There’s too much death in the news--which is hardly news. Word about Prince came the morning after I attended a memorial concert at Disney Hall for the late Steven Stucky. He had been L.A. Phil’s composer-in-residence for years, but obviously his role was more various and extensive. He seemed to be a discerning, genial, encouraging presence that helped make the orchestra what it is.
The first half of the program was devoted to his own work. I discovered what everybody else there knew—that Stucky composed compelling music. It’s not programmatic, didactic or confrontational. He was neither an abstractionist or revivalist. There was no label to attach to him, other than humane modernist. Which is probably the reason he found a receptive audience in the town where many forms of modernism (fine arts, architecture, design) found domestic and genial modes.
The Four Album Leaves (2002) for solo piano were delicious, as was The Music of Light (2016) for unaccompanied choir. But the revelation was Nell’ombra, nella luce (2000), a compact—17 minute—string quartet that is rich and dense as a symphony, and lyrically direct as a pop standard. It was radiant and light, but intermittently troubled. The different moods are given equal weight.
Then there was a series of homages and works by colleagues. This was movingly staged.

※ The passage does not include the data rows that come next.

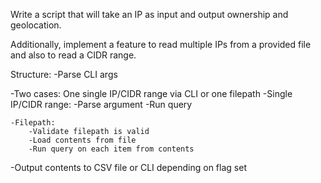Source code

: Write a script that will take an IP as input and output ownership and geolocation.

Additionally, implement a feature to read multiple IPs from a provided file and also to read a CIDR range.

Structure:
-Parse CLI args

-Two cases: One single IP/CIDR range via CLI or one filepath
    -Single IP/CIDR range:
        -Parse argument
        -Run query
    
    -Filepath:
        -Validate filepath is valid
        -Load contents from file
        -Run query on each item from contents

-Output contents to CSV file or CLI depending on flag set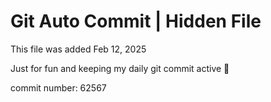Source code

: # Git Auto Commit | Hidden File

This file was added Feb 12, 2025

Just for fun and keeping my daily git commit active 🤪

commit number: 62567
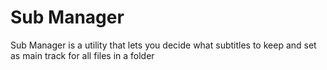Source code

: # Sub Manager
Sub Manager is a utility that lets you decide what subtitles to keep and set as main track for all files in a folder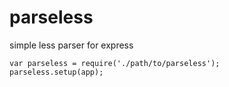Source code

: parseless
=========

simple less parser for express

    var parseless = require('./path/to/parseless');
    parseless.setup(app);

The six brief solo piano works (by James Matheson, Anders Hillborg, Mandy Fang, Joseph Phibbs, Magnus Lindberg, Esa-Pekka Salonen) were performed by six local heroes of progressive pianism (Nic Gerpe, Susan Svrcek, Mark Robson, Vicki Ray, Steven Vanhauwaert, Gloria Cheng).
The emotionally-charged event ended gracefully, with Hila Plitmann’s wonderfully vivid and funny performance of Lutoslawski’s Chantefleurs et chantefables.